- [Stored data entries]:
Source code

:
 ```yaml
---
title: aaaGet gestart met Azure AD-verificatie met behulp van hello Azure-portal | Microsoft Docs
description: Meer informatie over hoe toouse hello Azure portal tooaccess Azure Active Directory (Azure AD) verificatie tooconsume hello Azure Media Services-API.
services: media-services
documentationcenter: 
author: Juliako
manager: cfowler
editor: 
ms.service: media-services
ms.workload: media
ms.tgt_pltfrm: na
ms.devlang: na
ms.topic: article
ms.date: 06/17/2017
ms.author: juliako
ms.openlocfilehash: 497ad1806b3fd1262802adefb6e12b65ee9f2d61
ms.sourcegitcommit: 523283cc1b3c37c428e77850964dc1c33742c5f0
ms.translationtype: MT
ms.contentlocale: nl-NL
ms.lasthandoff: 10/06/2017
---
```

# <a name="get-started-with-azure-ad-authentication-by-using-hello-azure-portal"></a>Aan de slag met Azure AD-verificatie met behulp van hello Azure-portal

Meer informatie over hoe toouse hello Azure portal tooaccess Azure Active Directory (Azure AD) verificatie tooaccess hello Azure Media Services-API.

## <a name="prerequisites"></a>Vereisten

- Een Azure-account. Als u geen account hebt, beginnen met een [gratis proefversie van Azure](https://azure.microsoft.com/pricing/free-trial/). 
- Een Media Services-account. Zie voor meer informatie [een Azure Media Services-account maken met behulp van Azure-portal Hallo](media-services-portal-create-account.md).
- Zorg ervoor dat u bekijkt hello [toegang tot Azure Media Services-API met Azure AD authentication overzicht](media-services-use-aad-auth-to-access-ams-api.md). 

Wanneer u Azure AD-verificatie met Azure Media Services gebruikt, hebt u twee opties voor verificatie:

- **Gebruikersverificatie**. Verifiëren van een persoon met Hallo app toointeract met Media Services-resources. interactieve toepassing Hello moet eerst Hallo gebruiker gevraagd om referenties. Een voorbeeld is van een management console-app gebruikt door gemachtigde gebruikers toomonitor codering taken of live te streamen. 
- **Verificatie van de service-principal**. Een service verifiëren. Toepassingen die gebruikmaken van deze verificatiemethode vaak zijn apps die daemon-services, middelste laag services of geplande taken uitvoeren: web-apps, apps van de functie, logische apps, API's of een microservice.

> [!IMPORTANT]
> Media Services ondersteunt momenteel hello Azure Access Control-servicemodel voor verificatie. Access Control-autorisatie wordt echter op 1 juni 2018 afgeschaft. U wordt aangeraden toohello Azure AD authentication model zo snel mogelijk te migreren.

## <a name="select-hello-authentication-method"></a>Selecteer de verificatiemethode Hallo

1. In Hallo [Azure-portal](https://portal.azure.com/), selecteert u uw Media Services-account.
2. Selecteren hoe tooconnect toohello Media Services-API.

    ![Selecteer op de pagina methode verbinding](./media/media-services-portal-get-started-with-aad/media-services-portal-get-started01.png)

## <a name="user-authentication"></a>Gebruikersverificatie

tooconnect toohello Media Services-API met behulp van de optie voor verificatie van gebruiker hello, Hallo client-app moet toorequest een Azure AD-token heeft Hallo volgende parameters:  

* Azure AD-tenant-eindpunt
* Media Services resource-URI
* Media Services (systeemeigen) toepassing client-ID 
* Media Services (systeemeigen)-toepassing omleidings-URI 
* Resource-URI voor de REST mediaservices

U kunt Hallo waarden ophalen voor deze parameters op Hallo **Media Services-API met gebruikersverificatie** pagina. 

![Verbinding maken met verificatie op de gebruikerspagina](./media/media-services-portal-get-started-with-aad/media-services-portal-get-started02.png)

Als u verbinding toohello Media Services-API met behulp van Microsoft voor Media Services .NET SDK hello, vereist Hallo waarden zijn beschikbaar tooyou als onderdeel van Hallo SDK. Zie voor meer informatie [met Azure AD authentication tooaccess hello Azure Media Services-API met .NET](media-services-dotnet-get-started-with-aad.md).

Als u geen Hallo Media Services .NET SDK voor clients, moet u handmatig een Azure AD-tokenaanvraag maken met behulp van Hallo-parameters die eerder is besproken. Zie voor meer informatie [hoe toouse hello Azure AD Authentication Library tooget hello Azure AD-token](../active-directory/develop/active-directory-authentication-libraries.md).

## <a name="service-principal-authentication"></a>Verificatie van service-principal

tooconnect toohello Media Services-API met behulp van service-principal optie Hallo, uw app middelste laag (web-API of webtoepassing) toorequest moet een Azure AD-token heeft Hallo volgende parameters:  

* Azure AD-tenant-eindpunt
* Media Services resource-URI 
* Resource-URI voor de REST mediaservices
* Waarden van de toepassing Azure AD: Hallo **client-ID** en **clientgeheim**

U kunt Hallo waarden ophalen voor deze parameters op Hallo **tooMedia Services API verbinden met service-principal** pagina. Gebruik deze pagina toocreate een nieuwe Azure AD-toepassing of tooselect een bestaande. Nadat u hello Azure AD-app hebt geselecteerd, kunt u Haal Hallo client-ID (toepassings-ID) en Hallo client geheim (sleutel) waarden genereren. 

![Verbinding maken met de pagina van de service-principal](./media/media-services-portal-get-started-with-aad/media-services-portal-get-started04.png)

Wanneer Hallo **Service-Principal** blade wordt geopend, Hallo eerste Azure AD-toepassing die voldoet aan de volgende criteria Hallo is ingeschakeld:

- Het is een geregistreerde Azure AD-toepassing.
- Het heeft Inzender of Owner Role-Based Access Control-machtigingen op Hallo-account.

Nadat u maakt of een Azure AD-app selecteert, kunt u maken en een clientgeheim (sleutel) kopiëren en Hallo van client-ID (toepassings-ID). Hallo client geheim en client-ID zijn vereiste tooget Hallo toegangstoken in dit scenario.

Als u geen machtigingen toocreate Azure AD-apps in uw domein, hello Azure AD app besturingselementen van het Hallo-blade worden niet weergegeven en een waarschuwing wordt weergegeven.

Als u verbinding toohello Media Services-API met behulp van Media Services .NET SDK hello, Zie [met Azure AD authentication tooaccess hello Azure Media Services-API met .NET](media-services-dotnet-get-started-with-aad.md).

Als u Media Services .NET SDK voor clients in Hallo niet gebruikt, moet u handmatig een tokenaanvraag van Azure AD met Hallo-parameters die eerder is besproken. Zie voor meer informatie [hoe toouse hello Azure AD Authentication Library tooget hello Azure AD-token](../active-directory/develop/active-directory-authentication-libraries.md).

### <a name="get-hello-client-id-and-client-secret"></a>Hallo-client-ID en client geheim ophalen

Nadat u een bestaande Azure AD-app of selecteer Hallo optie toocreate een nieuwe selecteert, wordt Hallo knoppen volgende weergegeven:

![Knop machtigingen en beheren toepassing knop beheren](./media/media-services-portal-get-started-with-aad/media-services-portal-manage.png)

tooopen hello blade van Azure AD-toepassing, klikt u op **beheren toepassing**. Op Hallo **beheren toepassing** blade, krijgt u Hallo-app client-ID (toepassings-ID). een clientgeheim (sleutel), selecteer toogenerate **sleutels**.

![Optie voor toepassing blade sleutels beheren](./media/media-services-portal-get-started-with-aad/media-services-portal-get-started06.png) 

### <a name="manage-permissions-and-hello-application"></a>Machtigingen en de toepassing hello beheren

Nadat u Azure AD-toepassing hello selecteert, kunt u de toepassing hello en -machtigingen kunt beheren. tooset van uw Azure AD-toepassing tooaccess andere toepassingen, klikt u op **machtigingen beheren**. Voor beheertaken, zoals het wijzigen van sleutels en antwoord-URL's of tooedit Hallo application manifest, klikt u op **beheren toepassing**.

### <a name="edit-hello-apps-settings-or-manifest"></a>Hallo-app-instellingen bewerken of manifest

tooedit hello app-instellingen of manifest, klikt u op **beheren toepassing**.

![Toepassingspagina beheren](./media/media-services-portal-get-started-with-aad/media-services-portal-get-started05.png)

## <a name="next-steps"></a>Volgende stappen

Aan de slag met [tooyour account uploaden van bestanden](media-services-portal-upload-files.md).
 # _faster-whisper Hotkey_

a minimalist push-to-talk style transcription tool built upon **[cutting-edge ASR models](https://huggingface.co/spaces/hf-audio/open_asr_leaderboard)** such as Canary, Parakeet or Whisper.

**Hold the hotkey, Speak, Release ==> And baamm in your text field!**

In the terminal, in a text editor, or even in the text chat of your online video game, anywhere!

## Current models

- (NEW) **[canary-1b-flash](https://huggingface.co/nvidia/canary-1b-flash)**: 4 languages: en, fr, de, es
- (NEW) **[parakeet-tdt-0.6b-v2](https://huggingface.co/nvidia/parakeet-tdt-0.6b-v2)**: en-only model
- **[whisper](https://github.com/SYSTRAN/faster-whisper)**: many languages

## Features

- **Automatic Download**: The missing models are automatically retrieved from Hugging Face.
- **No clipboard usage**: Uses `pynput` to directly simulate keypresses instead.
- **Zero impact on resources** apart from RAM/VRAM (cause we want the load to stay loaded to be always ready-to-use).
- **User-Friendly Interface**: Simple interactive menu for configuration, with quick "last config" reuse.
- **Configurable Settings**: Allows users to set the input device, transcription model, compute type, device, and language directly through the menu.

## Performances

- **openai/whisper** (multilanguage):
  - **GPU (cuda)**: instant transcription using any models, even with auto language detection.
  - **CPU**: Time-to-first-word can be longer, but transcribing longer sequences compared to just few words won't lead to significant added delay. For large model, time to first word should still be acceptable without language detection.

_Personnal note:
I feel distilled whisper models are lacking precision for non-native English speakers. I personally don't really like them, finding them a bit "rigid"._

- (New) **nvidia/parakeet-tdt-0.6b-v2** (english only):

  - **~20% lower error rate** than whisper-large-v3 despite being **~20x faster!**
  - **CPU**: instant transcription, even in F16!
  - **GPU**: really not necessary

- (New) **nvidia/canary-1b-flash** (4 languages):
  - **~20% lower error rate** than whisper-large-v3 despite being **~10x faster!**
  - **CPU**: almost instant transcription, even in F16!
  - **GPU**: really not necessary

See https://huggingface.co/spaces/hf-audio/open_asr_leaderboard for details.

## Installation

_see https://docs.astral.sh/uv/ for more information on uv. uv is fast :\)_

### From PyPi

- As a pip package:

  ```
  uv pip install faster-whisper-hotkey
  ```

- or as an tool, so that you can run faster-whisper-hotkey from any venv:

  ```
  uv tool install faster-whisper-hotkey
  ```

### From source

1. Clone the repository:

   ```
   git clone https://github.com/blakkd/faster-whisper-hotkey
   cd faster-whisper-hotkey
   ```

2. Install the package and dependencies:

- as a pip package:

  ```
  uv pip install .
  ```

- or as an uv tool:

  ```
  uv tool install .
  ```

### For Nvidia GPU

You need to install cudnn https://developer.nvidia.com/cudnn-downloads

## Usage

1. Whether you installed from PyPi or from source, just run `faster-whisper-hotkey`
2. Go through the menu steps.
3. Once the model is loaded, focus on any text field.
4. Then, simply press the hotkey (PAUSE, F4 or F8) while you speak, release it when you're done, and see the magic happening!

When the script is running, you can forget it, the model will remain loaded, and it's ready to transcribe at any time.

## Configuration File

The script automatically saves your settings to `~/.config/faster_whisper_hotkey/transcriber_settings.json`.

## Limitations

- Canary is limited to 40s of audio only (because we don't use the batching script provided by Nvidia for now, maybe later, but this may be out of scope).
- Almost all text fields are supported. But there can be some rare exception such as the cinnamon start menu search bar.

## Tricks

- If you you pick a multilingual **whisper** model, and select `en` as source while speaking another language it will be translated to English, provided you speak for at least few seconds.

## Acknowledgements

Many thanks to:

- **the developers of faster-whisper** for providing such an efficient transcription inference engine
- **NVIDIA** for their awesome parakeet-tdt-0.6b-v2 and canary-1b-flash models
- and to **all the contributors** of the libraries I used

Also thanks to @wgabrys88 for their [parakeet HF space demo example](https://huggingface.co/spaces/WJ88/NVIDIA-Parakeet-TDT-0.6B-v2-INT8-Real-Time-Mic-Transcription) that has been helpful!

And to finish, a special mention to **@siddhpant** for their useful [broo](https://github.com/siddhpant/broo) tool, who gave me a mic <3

- [Exercise]:
From the records above, copy each line that contains the word "text".

- [Exercise output]:
**Hold the hotkey, Speak, Release ==> And baamm in your text field!**
In the terminal, in a text editor, or even in the text chat of your online video game, anywhere!
3. Once the model is loaded, focus on any text field.
- Almost all text fields are supported. But there can be some rare exception such as the cinnamon start menu search bar.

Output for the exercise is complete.